RECORDS SHOWN →
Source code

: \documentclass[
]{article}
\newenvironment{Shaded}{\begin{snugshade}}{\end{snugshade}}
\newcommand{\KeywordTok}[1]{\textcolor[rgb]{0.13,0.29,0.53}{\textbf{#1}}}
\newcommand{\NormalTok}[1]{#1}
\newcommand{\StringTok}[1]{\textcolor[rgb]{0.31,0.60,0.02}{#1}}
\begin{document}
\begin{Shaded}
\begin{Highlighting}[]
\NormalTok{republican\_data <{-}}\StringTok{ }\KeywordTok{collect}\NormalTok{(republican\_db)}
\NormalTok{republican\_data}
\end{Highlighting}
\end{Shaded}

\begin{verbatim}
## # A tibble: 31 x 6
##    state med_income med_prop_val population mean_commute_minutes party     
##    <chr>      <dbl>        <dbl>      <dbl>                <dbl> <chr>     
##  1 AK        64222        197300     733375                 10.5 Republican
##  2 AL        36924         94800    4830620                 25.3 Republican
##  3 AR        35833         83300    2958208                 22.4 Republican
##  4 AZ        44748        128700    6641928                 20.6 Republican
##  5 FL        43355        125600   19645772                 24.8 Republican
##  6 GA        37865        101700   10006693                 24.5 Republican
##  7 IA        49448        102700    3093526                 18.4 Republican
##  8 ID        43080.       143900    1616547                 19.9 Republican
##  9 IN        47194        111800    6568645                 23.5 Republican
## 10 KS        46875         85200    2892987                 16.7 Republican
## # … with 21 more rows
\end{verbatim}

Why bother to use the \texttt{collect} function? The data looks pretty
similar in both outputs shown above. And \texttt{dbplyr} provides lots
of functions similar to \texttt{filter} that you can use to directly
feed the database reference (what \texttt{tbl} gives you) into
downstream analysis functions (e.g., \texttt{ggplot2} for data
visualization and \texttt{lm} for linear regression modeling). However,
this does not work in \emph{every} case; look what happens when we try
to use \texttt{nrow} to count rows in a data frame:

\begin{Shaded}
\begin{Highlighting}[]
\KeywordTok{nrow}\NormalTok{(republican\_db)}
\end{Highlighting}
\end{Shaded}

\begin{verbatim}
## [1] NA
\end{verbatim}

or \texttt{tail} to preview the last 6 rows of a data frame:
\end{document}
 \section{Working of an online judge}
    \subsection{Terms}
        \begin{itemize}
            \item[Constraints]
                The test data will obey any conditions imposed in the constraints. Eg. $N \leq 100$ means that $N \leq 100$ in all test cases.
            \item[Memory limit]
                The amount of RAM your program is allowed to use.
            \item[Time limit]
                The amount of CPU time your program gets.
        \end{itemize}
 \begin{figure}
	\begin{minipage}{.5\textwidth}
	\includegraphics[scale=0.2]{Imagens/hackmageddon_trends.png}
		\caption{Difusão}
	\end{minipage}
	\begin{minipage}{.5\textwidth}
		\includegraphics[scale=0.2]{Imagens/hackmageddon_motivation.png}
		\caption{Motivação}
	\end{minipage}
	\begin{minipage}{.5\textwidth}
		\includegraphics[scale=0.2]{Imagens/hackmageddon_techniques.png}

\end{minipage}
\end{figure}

WORK REQUEST →
Your answer should consist of the count of lines in the listing that hold the word "texttt", with nothing else.

SOLUTION TO THIS EXERCISE →
8